A solid string of rawkers at the Rockwell starting at 8PM, including Hereboy (which was sounding like a poppier, punkier version of Dead Gowns, if you can imagine such a thing), Alright Thanks, and TIFFY, whose new EP 2 has been making the rounds among music writers in the local press. Not at Hump Day News, though, because we tend to just write up tracks lately. Not enough writing personnel to devote to EP and LP reviews. If you want to change that, contribute! Anyway we wrote up one track off the new EP, which really zipped.

Shout out to Hannah Mohan for working some call-and-response audience participation into her twangy alt folk rock set at Crystal Ballroom. That’s at least one strategy for getting the crowd to focus. Maybe it was the time of day, or some strange alignment in the stars, or just a bunch of people arriving for their first day of the fest and still trying to orient themselves. The mood at the Ballroom seemed particularly diffuse and distracted during Mohan’s set. A lot of side talking. Like they always say at The Mad Monkfish, the venue “isn’t a church or a library,” but you should still keep your brilliant verbal commentary to a dull roar, and maybe focus your gaze in the general direction of the stage once in a while. But hey, it’s a free country, so they say.

Extra points to Mallcops for always pulling a great crowd.

Jake McKelvie

Red hot kudos to Jake McKelvie for bringing a sound that was different on the day, and all the more refreshing for it: a kind homegrown, working class, Irish pub rock feel to his set. The singer-songwriter played as part of a four-piece, spinning out narratives that told real stories about real human beings doing approximately human being things. Alt country with a little bit of honky tonk swagger in the black box theatre below Davis Square.
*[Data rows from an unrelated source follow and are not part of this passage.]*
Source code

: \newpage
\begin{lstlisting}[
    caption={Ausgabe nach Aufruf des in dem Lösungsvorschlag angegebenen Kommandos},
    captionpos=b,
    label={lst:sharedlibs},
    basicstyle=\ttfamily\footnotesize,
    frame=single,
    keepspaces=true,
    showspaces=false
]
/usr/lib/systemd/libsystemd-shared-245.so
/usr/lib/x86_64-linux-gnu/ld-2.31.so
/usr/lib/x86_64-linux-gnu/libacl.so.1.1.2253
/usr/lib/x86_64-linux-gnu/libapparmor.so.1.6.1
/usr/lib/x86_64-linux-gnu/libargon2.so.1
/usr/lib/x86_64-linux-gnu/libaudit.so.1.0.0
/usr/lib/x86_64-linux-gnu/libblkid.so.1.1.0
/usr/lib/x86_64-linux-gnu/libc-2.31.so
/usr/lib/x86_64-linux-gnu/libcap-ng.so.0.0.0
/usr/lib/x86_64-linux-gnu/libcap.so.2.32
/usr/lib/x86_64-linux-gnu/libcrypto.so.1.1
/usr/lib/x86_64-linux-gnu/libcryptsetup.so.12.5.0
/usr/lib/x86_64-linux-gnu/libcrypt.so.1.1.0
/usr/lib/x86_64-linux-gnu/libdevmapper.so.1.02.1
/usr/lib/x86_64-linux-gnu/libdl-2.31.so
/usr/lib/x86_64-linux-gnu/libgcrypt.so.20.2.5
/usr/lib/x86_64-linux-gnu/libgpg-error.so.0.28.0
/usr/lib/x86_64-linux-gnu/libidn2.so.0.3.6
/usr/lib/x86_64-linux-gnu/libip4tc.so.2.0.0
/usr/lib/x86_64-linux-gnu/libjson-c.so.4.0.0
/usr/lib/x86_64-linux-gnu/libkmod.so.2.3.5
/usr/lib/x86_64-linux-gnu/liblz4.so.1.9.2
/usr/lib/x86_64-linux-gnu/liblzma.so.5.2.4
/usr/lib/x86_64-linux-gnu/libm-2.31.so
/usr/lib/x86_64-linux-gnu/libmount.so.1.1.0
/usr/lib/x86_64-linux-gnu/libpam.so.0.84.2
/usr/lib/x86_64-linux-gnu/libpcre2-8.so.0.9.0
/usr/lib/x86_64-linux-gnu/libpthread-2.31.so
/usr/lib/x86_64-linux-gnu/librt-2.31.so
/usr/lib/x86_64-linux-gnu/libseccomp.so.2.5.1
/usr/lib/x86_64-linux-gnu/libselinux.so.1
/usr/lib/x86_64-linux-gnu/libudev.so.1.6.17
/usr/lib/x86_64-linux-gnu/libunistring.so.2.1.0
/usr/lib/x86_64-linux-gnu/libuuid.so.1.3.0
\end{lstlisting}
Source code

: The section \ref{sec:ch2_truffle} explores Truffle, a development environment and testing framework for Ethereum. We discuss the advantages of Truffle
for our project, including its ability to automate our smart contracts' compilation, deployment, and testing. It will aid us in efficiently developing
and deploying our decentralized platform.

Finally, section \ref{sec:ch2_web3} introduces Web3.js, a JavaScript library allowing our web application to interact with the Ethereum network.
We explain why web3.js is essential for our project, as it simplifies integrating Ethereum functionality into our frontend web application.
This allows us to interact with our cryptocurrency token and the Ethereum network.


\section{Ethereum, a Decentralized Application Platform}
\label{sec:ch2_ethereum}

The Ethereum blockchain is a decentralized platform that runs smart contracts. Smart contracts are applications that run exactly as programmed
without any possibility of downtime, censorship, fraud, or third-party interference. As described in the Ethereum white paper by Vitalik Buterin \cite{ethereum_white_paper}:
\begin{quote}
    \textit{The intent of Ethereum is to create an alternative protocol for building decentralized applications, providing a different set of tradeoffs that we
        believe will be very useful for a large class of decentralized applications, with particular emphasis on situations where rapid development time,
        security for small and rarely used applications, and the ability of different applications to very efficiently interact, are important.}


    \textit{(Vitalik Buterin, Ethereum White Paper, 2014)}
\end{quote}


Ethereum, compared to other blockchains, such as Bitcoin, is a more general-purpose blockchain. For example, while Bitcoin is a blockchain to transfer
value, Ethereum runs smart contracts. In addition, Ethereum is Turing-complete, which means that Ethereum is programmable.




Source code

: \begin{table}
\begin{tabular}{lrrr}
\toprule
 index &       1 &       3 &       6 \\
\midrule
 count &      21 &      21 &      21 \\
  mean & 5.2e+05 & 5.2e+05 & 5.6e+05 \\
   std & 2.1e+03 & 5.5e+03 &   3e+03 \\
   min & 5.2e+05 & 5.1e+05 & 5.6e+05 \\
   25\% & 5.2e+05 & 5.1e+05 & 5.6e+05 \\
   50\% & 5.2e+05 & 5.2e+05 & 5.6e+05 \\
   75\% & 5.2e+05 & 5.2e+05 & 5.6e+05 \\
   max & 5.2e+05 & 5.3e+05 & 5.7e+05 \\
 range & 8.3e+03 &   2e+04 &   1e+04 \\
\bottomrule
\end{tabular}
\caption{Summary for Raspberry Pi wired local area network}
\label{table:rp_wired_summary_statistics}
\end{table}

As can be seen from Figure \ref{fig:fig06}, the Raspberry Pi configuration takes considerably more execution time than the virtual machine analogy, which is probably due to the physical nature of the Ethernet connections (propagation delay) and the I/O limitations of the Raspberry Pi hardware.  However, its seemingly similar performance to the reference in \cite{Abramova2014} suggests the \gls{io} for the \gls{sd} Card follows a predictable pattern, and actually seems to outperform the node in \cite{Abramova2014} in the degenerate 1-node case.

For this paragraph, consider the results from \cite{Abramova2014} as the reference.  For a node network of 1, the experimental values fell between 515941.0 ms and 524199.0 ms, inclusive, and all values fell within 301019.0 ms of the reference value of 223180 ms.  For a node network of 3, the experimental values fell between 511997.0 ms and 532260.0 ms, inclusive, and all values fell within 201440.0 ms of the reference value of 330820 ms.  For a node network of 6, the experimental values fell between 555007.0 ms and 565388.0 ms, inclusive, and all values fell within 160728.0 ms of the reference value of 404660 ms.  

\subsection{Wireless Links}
Two stages means two closers, though Ian Sweet’s set at Crystal Ballroom extended deeper into the night, so you could catch all of Pet Fox’s set at the Rockwell before heading over for one last stop on your Friday night journey.

Pet Fox

What sort of stop was the last stop? A local-adjacent stop, with Sweet currently residing in California, but having passed through the Berklee College of Music meatgrinder. Her main stage banter takeaway? Berklee tuition debt is “not worth it.” But to be fair to Berklee, you can rack up that debt at most schools, pursuing other majors, and still find yourself struggling for decades after graduation. 

That’s not just Berklee, that’s higher education in general. We should have all majored in Monkey Knife Fighting at International Waters Polytechnic instead, and we’d be better off.